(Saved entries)

·····

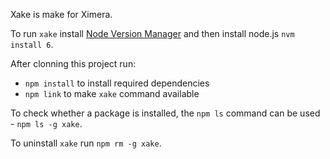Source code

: Xake is make for Ximera.

To run `xake` install [Node Version Manager](https://github.com/creationix/nvm) and then install node.js `nvm install 6`.

After clonning this project run:
- `npm install` to install required dependencies
- `npm link` to make `xake` command available

To check whether a package is installed, the `npm ls` command can be used - `npm ls -g xake`.

To uninstall `xake` run `npm rm -g xake`.
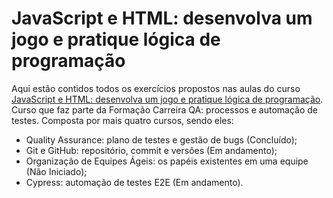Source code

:# JavaScript e HTML: desenvolva um jogo e pratique lógica de programação

Aqui estão contidos todos os exercícios propostos nas aulas do curso [JavaScript e HTML: desenvolva um jogo e pratique lógica de programação](https://cursos.alura.com.br/course/logica-programacao-javascript-html/). Curso que faz parte da Formação Carreira QA: processos e automação de testes. Composta por mais quatro cursos, sendo eles:
* Quality Assurance: plano de testes e gestão de bugs (Concluído);
* Git e GitHub: repositório, commit e versões (Em andamento);
* Organização de Equipes Ágeis: os papéis existentes em uma equipe (Não Iniciado);
* Cypress: automação de testes E2E (Em andamento).




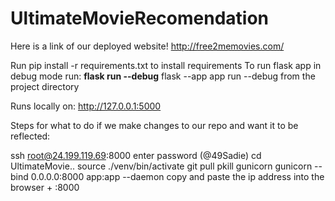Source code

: # UltimateMovieRecomendation

Here is a link of our deployed website!
http://free2memovies.com/

Run pip install -r requirements.txt to install requirements 
To run flask app in debug mode run: **flask run --debug**
flask --app app run --debug
from the project directory

Runs locally on: http://127.0.0.1:5000


Steps for what to do if we make changes to our repo and want it to be reflected:
   
ssh root@24.199.119.69:8000
enter password (@49Sadie)
cd UltimateMovie..
source ./venv/bin/activate
git pull
pkill gunicorn
gunicorn --bind 0.0.0.0:8000 app:app --daemon
copy and paste the ip address into the browser + :8000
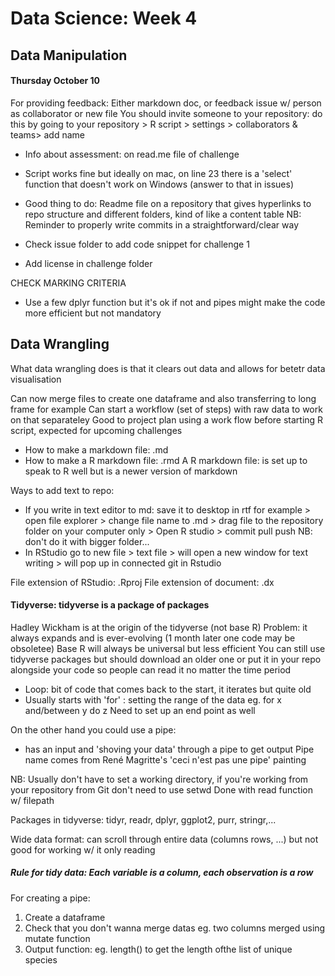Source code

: # Data Science: Week 4
## Data Manipulation
#### Thursday October 10

For providing feedback:
Either markdown doc, or feedback issue w/ person as collaborator or new file
You should invite someone to your repository: do this by going to your repository > R script > settings > collaborators & teams> add name

- Info about assessment: on read.me file of challenge

- Script works fine but ideally on mac, on line 23 there is a 'select' function that doesn't work on Windows (answer to that in issues)

- Good thing to do: Readme file on a repository that gives hyperlinks to repo structure and different folders, kind of like a content table
NB: Reminder to properly write commits in a straightforward/clear way

- Check issue folder to add code snippet for challenge 1
- Add license in challenge folder

CHECK MARKING CRITERIA

- Use a few dplyr function but it's ok if not and pipes might make the code more efficient but not mandatory

## Data Wrangling
What data wrangling does is that it clears out data and allows for betetr data visualisation 

Can now merge files to create one dataframe and also transferring to long frame for example
Can start a workflow (set of steps) with raw data to work on that separateley 
Good to project plan using a work flow before starting R script, expected for upcoming challenges

- How to make a markdown file: .md 
- How to make a R markdown file: .rmd
A R markdown file: is set up to speak to R well but is a newer version of markdown

Ways to add text to repo: 
- If you write in text editor to md: save it to desktop in rtf for example > open file explorer > change file name to .md > drag file to the repository folder on your computer only > Open R studio > commit pull push
NB: don't do it with bigger folder... 
- In RStudio go to new file > text file > will open a new window for text writing > will pop up in connected git in Rstudio

File extension of RStudio: .Rproj
File extension of document: .dx

#### Tidyverse: tidyverse is a package of packages 

Hadley Wickham is at the origin of the tidyverse (not base R)
Problem: it always expands and is ever-evolving (1 month later one code may be obsoletee)
Base R will always be universal but less efficient
You can still use tidyverse packages but should download an older one or put it in your repo alongside your code so people can read it no matter the time period

- Loop: bit of code that comes back to the start, it iterates but quite old
- Usually starts with 'for' : setting the range of the data eg. for x and/between y do z
Need to set up an end point as well 

On the other hand you could use a pipe:
- has an input and 'shoving your data' through a pipe to get output
Pipe name comes from René Magritte's 'ceci n'est pas une pipe' painting

NB: Usually don't have to set a working directory, if you're working from your repository from Git don't need to use setwd
Done with read function w/ filepath

Packages in tidyverse: tidyr, readr, dplyr, ggplot2, purr, stringr,...

Wide data format: can scroll through entire data (columns rows, ...) but not good for working w/ it only reading

##### Rule for tidy data: Each variable is a column, each observation is a row

For creating a pipe: 
 1. Create a dataframe
 2. Check that you don't wanna merge datas eg. two columns merged using mutate function
 3. Output function: eg. length() to get the length ofthe list of unique species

·····

• **TASK**
Copy the lines above that hold the word "andamento".

• **RESPONSE AREA**
* Git e GitHub: repositório, commit e versões (Em andamento);
* Cypress: automação de testes E2E (Em andamento).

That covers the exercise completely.